Assignment
Write every record out again exactly as given.

Materials provided
━━━━━━━━━━━━━━━━━━━━

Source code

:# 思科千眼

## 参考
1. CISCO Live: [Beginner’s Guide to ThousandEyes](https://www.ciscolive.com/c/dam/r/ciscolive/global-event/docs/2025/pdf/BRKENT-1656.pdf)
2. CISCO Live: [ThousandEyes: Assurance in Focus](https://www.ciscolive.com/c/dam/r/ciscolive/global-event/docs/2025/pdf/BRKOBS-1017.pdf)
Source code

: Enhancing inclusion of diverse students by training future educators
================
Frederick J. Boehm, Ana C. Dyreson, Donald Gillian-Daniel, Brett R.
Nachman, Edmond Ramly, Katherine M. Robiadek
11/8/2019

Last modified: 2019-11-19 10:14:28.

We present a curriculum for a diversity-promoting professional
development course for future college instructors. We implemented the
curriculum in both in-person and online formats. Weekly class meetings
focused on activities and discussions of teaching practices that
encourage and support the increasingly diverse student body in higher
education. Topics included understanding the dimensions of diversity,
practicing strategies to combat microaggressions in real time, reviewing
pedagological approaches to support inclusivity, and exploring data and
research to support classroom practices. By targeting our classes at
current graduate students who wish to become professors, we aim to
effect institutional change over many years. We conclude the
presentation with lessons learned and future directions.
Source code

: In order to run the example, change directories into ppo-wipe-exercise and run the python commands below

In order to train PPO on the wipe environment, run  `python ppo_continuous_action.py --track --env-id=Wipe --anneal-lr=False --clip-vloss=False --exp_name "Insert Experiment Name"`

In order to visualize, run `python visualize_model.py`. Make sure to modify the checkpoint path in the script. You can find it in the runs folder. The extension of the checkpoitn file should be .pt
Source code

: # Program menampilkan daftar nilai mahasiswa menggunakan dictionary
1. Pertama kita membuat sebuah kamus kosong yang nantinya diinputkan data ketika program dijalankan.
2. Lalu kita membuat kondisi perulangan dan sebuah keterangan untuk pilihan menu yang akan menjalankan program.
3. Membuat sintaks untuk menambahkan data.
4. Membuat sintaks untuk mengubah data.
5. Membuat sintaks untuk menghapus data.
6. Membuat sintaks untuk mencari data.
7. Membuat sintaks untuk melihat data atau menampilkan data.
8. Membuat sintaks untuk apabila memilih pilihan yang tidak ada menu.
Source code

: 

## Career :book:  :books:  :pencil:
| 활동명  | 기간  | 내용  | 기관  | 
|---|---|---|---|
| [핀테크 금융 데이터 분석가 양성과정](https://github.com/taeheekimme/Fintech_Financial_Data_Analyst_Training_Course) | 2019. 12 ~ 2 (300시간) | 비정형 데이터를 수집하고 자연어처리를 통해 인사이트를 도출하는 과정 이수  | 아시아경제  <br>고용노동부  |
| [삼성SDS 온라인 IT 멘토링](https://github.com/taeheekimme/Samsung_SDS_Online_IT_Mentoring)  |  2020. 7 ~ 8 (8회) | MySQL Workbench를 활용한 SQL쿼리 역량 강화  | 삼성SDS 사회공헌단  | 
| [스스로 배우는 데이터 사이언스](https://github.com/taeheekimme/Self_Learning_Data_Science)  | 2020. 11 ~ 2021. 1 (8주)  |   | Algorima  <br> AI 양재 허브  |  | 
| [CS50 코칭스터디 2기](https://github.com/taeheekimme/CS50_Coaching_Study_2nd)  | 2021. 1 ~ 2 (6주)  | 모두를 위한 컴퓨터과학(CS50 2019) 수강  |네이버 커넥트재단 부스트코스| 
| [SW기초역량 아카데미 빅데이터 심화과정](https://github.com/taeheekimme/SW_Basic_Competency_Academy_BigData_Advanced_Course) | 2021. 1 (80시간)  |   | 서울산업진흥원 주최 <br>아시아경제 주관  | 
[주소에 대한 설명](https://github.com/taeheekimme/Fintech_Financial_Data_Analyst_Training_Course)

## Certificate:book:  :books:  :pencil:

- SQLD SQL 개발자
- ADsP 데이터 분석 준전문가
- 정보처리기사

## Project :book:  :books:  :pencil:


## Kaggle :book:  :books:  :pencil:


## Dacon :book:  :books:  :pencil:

━━━━━━━━━━━━━━━━━━━━

The answer
Source code

:# 思科千眼

## 参考
1. CISCO Live: [Beginner’s Guide to ThousandEyes](https://www.ciscolive.com/c/dam/r/ciscolive/global-event/docs/2025/pdf/BRKENT-1656.pdf)
2. CISCO Live: [ThousandEyes: Assurance in Focus](https://www.ciscolive.com/c/dam/r/ciscolive/global-event/docs/2025/pdf/BRKOBS-1017.pdf)
Source code

: Enhancing inclusion of diverse students by training future educators
================
Frederick J. Boehm, Ana C. Dyreson, Donald Gillian-Daniel, Brett R.
Nachman, Edmond Ramly, Katherine M. Robiadek
11/8/2019

Last modified: 2019-11-19 10:14:28.

We present a curriculum for a diversity-promoting professional
development course for future college instructors. We implemented the
curriculum in both in-person and online formats. Weekly class meetings
focused on activities and discussions of teaching practices that
encourage and support the increasingly diverse student body in higher
education. Topics included understanding the dimensions of diversity,
practicing strategies to combat microaggressions in real time, reviewing
pedagological approaches to support inclusivity, and exploring data and
research to support classroom practices. By targeting our classes at
current graduate students who wish to become professors, we aim to
effect institutional change over many years. We conclude the
presentation with lessons learned and future directions.
Source code

: In order to run the example, change directories into ppo-wipe-exercise and run the python commands below

In order to train PPO on the wipe environment, run  `python ppo_continuous_action.py --track --env-id=Wipe --anneal-lr=False --clip-vloss=False --exp_name "Insert Experiment Name"`

In order to visualize, run `python visualize_model.py`. Make sure to modify the checkpoint path in the script. You can find it in the runs folder. The extension of the checkpoitn file should be .pt
Source code

: # Program menampilkan daftar nilai mahasiswa menggunakan dictionary
1. Pertama kita membuat sebuah kamus kosong yang nantinya diinputkan data ketika program dijalankan.
2. Lalu kita membuat kondisi perulangan dan sebuah keterangan untuk pilihan menu yang akan menjalankan program.
3. Membuat sintaks untuk menambahkan data.
4. Membuat sintaks untuk mengubah data.
5. Membuat sintaks untuk menghapus data.
6. Membuat sintaks untuk mencari data.
7. Membuat sintaks untuk melihat data atau menampilkan data.
8. Membuat sintaks untuk apabila memilih pilihan yang tidak ada menu.
Source code

: 

## Career :book:  :books:  :pencil:
| 활동명  | 기간  | 내용  | 기관  | 
|---|---|---|---|
| [핀테크 금융 데이터 분석가 양성과정](https://github.com/taeheekimme/Fintech_Financial_Data_Analyst_Training_Course) | 2019. 12 ~ 2 (300시간) | 비정형 데이터를 수집하고 자연어처리를 통해 인사이트를 도출하는 과정 이수  | 아시아경제  <br>고용노동부  |
| [삼성SDS 온라인 IT 멘토링](https://github.com/taeheekimme/Samsung_SDS_Online_IT_Mentoring)  |  2020. 7 ~ 8 (8회) | MySQL Workbench를 활용한 SQL쿼리 역량 강화  | 삼성SDS 사회공헌단  | 
| [스스로 배우는 데이터 사이언스](https://github.com/taeheekimme/Self_Learning_Data_Science)  | 2020. 11 ~ 2021. 1 (8주)  |   | Algorima  <br> AI 양재 허브  |  | 
| [CS50 코칭스터디 2기](https://github.com/taeheekimme/CS50_Coaching_Study_2nd)  | 2021. 1 ~ 2 (6주)  | 모두를 위한 컴퓨터과학(CS50 2019) 수강  |네이버 커넥트재단 부스트코스| 
| [SW기초역량 아카데미 빅데이터 심화과정](https://github.com/taeheekimme/SW_Basic_Competency_Academy_BigData_Advanced_Course) | 2021. 1 (80시간)  |   | 서울산업진흥원 주최 <br>아시아경제 주관  | 
[주소에 대한 설명](https://github.com/taeheekimme/Fintech_Financial_Data_Analyst_Training_Course)

## Certificate:book:  :books:  :pencil:

- SQLD SQL 개발자
- ADsP 데이터 분석 준전문가
- 정보처리기사

## Project :book:  :books:  :pencil:


## Kaggle :book:  :books:  :pencil:


## Dacon :book:  :books:  :pencil:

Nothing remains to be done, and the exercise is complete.